I certify that the preceding ninety-eight (98) numbered paragraphs are a true copy of the Reasons for Judgment of Judge W J Neville.

Associate:

Dated:       11 August 2022

ANNEXURE A– AIDE MEMOIR SENT TO PARTIES FEBURARY 2022

Note to:          Dr Cockburn, Counsel & practitioners

Date:              16th February 2022

Re:Ongoing procedural matters & lack of compliance with Orders in the matter of Cockburn v Canberra Institute of Technology (CAG 58/2015)

Again because of the ongoing default in compliance with Orders regarding filing of material, the matter will be listed for directions on 4th March 2022 at 3pm.  Counsel are requested to appear on this occasion.

Procedural Overview
Over the course of this matter, since the filing of the original Application on 31st July 2015, based largely and primarily on the Orders made, with very occasional reference to the volumes of correspondence, there have been:

(a)Up until and including December 2021, 15 extensions of time granted to the Applicant.  In January-February 2022, based upon 11 emails noted below, there has been one further extension of time permitted;

(b)Formal warnings to the Applicant for non-compliance with Orders dated 6th June 2016, 1st August 2016 and 29th June 2017.  On 14th January 2021, the Applicant consented to a notation to the Orders of that date that confirmed that there were to be no further extensions of time granted to him;

(c)The Respondent has twice sought further and better particulars (12th May 2016 and 6th June 2016).  On the first occasion the request arose out of the Applicant providing 500 documents, which totalled over 3000 pages;

(d)Strike out or summary dismissal Applications were filed by the Respondent on 6th June 2016, 24th October 2016, 19th June 2017, and 15th August 2017;

(e)Three listings for final hearing, on 19th April 2017 (for the final hearing scheduled for November 2017); 25th March 2021 (for the final hearing scheduled for August 2021); and 15th December 2021 (for the final hearing scheduled for July 2022);

(f)The Respondent’s witnesses filed trial Affidavits in November 2017.  Those Affidavits may no longer be appropriate, assuming that those witnesses are still available.  Ongoing prejudice to the Respondent, as noted in AON v ANU, may be a further consideration.
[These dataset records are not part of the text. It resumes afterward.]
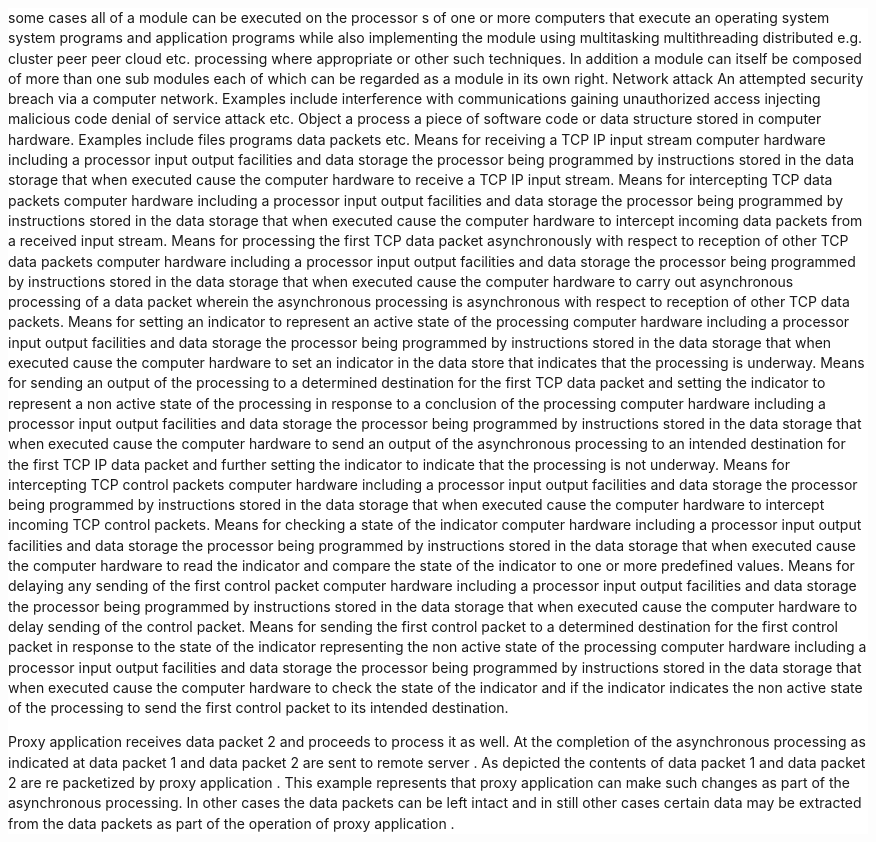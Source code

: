 some cases all of a module can be executed on the processor s of one or more computers that execute an operating system system programs and application programs while also implementing the module using multitasking multithreading distributed e.g. cluster peer peer cloud etc. processing where appropriate or other such techniques. In addition a module can itself be composed of more than one sub modules each of which can be regarded as a module in its own right. Network attack An attempted security breach via a computer network. Examples include interference with communications gaining unauthorized access injecting malicious code denial of service attack etc. Object a process a piece of software code or data structure stored in computer hardware. Examples include files programs data packets etc. Means for receiving a TCP IP input stream computer hardware including a processor input output facilities and data storage the processor being programmed by instructions stored in the data storage that when executed cause the computer hardware to receive a TCP IP input stream. Means for intercepting TCP data packets computer hardware including a processor input output facilities and data storage the processor being programmed by instructions stored in the data storage that when executed cause the computer hardware to intercept incoming data packets from a received input stream. Means for processing the first TCP data packet asynchronously with respect to reception of other TCP data packets computer hardware including a processor input output facilities and data storage the processor being programmed by instructions stored in the data storage that when executed cause the computer hardware to carry out asynchronous processing of a data packet wherein the asynchronous processing is asynchronous with respect to reception of other TCP data packets. Means for setting an indicator to represent an active state of the processing computer hardware including a processor input output facilities and data storage the processor being programmed by instructions stored in the data storage that when executed cause the computer hardware to set an indicator in the data store that indicates that the processing is underway. Means for sending an output of the processing to a determined destination for the first TCP data packet and setting the indicator to represent a non active state of the processing in response to a conclusion of the processing computer hardware including a processor input output facilities and data storage the processor being programmed by instructions stored in the data storage that when executed cause the computer hardware to send an output of the asynchronous processing to an intended destination for the first TCP IP data packet and further setting the indicator to indicate that the processing is not underway. Means for intercepting TCP control packets computer hardware including a processor input output facilities and data storage the processor being programmed by instructions stored in the data storage that when executed cause the computer hardware to intercept incoming TCP control packets. Means for checking a state of the indicator computer hardware including a processor input output facilities and data storage the processor being programmed by instructions stored in the data storage that when executed cause the computer hardware to read the indicator and compare the state of the indicator to one or more predefined values. Means for delaying any sending of the first control packet computer hardware including a processor input output facilities and data storage the processor being programmed by instructions stored in the data storage that when executed cause the computer hardware to delay sending of the control packet. Means for sending the first control packet to a determined destination for the first control packet in response to the state of the indicator representing the non active state of the processing computer hardware including a processor input output facilities and data storage the processor being programmed by instructions stored in the data storage that when executed cause the computer hardware to check the state of the indicator and if the indicator indicates the non active state of the processing to send the first control packet to its intended destination.

Proxy application receives data packet 2 and proceeds to process it as well. At the completion of the asynchronous processing as indicated at data packet 1 and data packet 2 are sent to remote server . As depicted the contents of data packet 1 and data packet 2 are re packetized by proxy application . This example represents that proxy application can make such changes as part of the asynchronous processing. In other cases the data packets can be left intact and in still other cases certain data may be extracted from the data packets as part of the operation of proxy application .
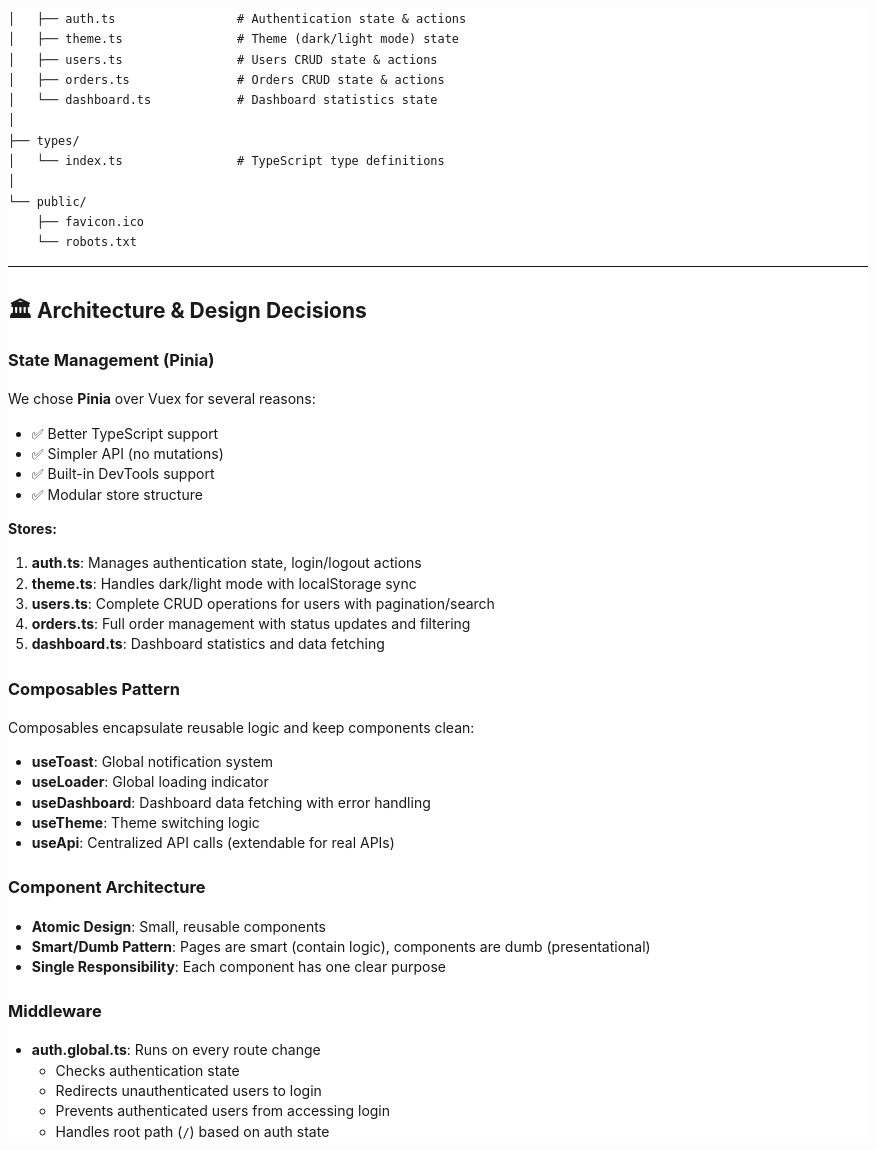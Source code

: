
 ```
│   ├── auth.ts                 # Authentication state & actions
│   ├── theme.ts                # Theme (dark/light mode) state
│   ├── users.ts                # Users CRUD state & actions
│   ├── orders.ts               # Orders CRUD state & actions
│   └── dashboard.ts            # Dashboard statistics state
│
├── types/
│   └── index.ts                # TypeScript type definitions
│
└── public/
    ├── favicon.ico
    └── robots.txt
```

---

## 🏛️ Architecture & Design Decisions

### State Management (Pinia)
We chose **Pinia** over Vuex for several reasons:
- ✅ Better TypeScript support
- ✅ Simpler API (no mutations)
- ✅ Built-in DevTools support
- ✅ Modular store structure

**Stores:**
1. **auth.ts**: Manages authentication state, login/logout actions
2. **theme.ts**: Handles dark/light mode with localStorage sync
3. **users.ts**: Complete CRUD operations for users with pagination/search
4. **orders.ts**: Full order management with status updates and filtering
5. **dashboard.ts**: Dashboard statistics and data fetching

### Composables Pattern
Composables encapsulate reusable logic and keep components clean:
- **useToast**: Global notification system
- **useLoader**: Global loading indicator
- **useDashboard**: Dashboard data fetching with error handling
- **useTheme**: Theme switching logic
- **useApi**: Centralized API calls (extendable for real APIs)

### Component Architecture
- **Atomic Design**: Small, reusable components
- **Smart/Dumb Pattern**: Pages are smart (contain logic), components are dumb (presentational)
- **Single Responsibility**: Each component has one clear purpose

### Middleware
- **auth.global.ts**: Runs on every route change
  - Checks authentication state
  - Redirects unauthenticated users to login
  - Prevents authenticated users from accessing login
  - Handles root path (`/`) based on auth state
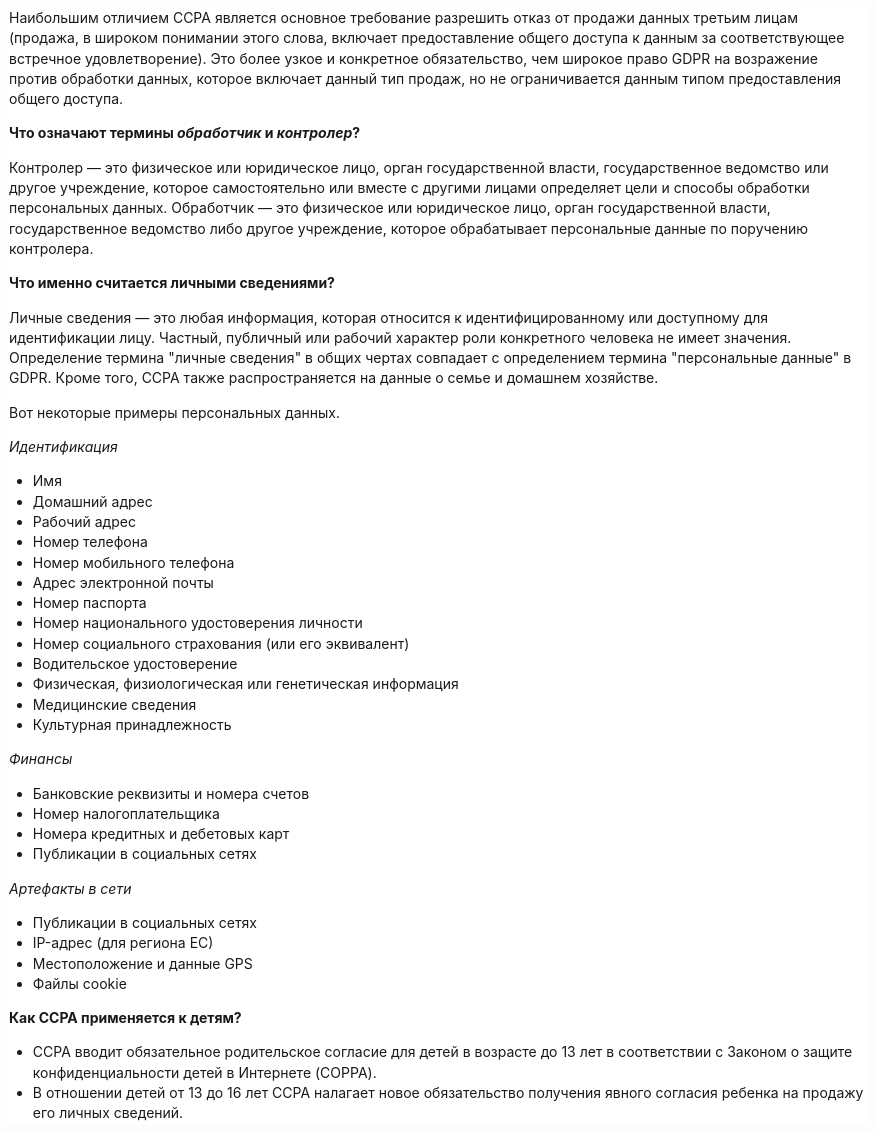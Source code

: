 Наибольшим отличием CCPA является основное требование разрешить отказ от продажи данных третьим лицам (продажа, в широком понимании этого слова, включает предоставление общего доступа к данным за соответствующее встречное удовлетворение). Это более узкое и конкретное обязательство, чем широкое право GDPR на возражение против обработки данных, которое включает данный тип продаж, но не ограничивается данным типом предоставления общего доступа.

**Что означают термины *обработчик* и *контролер*?**

Контролер — это физическое или юридическое лицо, орган государственной власти, государственное ведомство или другое учреждение, которое самостоятельно или вместе с другими лицами определяет цели и способы обработки персональных данных. Обработчик — это физическое или юридическое лицо, орган государственной власти, государственное ведомство либо другое учреждение, которое обрабатывает персональные данные по поручению контролера.

**Что именно считается личными сведениями?**

Личные сведения — это любая информация, которая относится к идентифицированному или доступному для идентификации лицу. Частный, публичный или рабочий характер роли конкретного человека не имеет значения. Определение термина "личные сведения" в общих чертах совпадает с определением термина "персональные данные" в GDPR.  Кроме того, CCPA также распространяется на данные о семье и домашнем хозяйстве.

Вот некоторые примеры персональных данных.

*Идентификация*

- Имя
- Домашний адрес
- Рабочий адрес
- Номер телефона
- Номер мобильного телефона
- Адрес электронной почты
- Номер паспорта
- Номер национального удостоверения личности
- Номер социального страхования (или его эквивалент)
- Водительское удостоверение
- Физическая, физиологическая или генетическая информация
- Медицинские сведения
- Культурная принадлежность

*Финансы*

- Банковские реквизиты и номера счетов
- Номер налогоплательщика
- Номера кредитных и дебетовых карт
- Публикации в социальных сетях

*Артефакты в сети*

- Публикации в социальных сетях
- IP-адрес (для региона ЕС)
- Местоположение и данные GPS
- Файлы cookie

**Как CCPA применяется к детям?**

- CCPA вводит обязательное родительское согласие для детей в возрасте до 13 лет в соответствии с Законом о защите конфиденциальности детей в Интернете (COPPA).
- В отношении детей от 13 до 16 лет CCPA налагает новое обязательство получения явного согласия ребенка на продажу его личных сведений. 

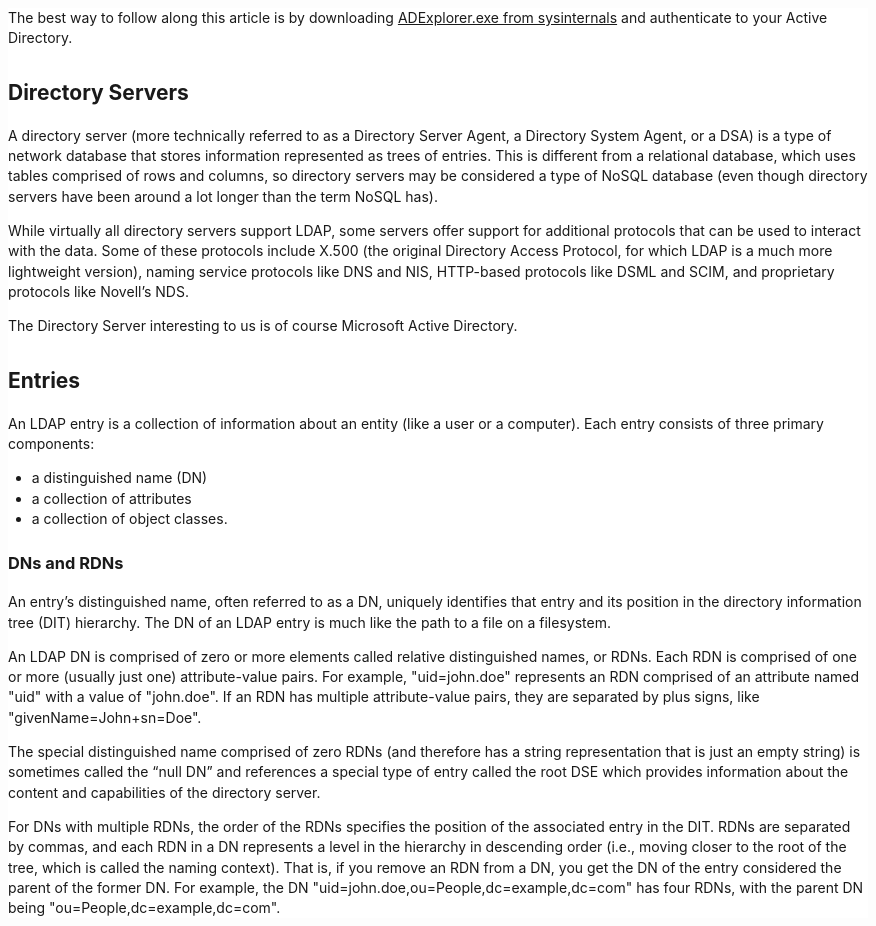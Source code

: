 

The best way to follow along this article is by downloading [ADExplorer.exe from sysinternals](https://docs.microsoft.com/en-us/sysinternals/downloads/adexplorer) and authenticate to your Active Directory.

## Directory Servers

A directory server (more technically referred to as a Directory Server Agent, a Directory System Agent, or a DSA) is a type of network database that stores information represented as trees of entries. This is different from a relational database, which uses tables comprised of rows and columns, so directory servers may be considered a type of NoSQL database (even though directory servers have been around a lot longer than the term NoSQL has).

While virtually all directory servers support LDAP, some servers offer support for additional protocols that can be used to interact with the data. Some of these protocols include X.500 (the original Directory Access Protocol, for which LDAP is a much more lightweight version), naming service protocols like DNS and NIS, HTTP-based protocols like DSML and SCIM, and proprietary protocols like Novell’s NDS. 

The Directory Server interesting to us is of course Microsoft Active Directory.

## Entries

An LDAP entry is a collection of information about an entity (like a user or a computer). Each entry consists of three primary components: 

- a distinguished name (DN)
- a collection of attributes
- a collection of object classes.


### DNs and RDNs

An entry’s distinguished name, often referred to as a DN, uniquely identifies that entry and its position in the directory information tree (DIT) hierarchy. The DN of an LDAP entry is much like the path to a file on a filesystem. 

An LDAP DN is comprised of zero or more elements called relative distinguished names, or RDNs. Each RDN is comprised of one or more (usually just one) attribute-value pairs. For example, "uid=john.doe" represents an RDN comprised of an attribute named "uid" with a value of "john.doe". If an RDN has multiple attribute-value pairs, they are separated by plus signs, like "givenName=John+sn=Doe". 

The special distinguished name comprised of zero RDNs (and therefore has a string representation that is just an empty string) is sometimes called the “null DN” and references a special type of entry called the root DSE which provides information about the content and capabilities of the directory server. 

For DNs with multiple RDNs, the order of the RDNs specifies the position of the associated entry in the DIT. RDNs are separated by commas, and each RDN in a DN represents a level in the hierarchy in descending order (i.e., moving closer to the root of the tree, which is called the naming context). That is, if you remove an RDN from a DN, you get the DN of the entry considered the parent of the former DN. For example, the DN "uid=john.doe,ou=People,dc=example,dc=com" has four RDNs, with the parent DN being "ou=People,dc=example,dc=com".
The following comments have three goals: (a) to provide important context, there is another, somewhat abbreviated, chronology of the litigation, (b) to give notice of the Court preparing its own motion, which will have a number of parts, to deal with the ongoing delays in the conduct of the litigation, which everyone will recall commenced on 31st July 2015, and (c) to respond to some of the comments provided mainly by Mr Cockburn in his most recent correspondence.

Abbreviated Recent Chronology

1.14th January 2021:  Orders were made in Chambers, by consent, amending a timetable for the filing of material. Those Orders contained a notation, to which the Applicant consented, confirming that no further extensions of time for filing would be granted.

2.4th February 2021:  Orders made for a further amended timetable for filing by consent.

3.12th March 2021:  Court reserved on issues of Notice to Admit Facts & appointment of litigation guardian.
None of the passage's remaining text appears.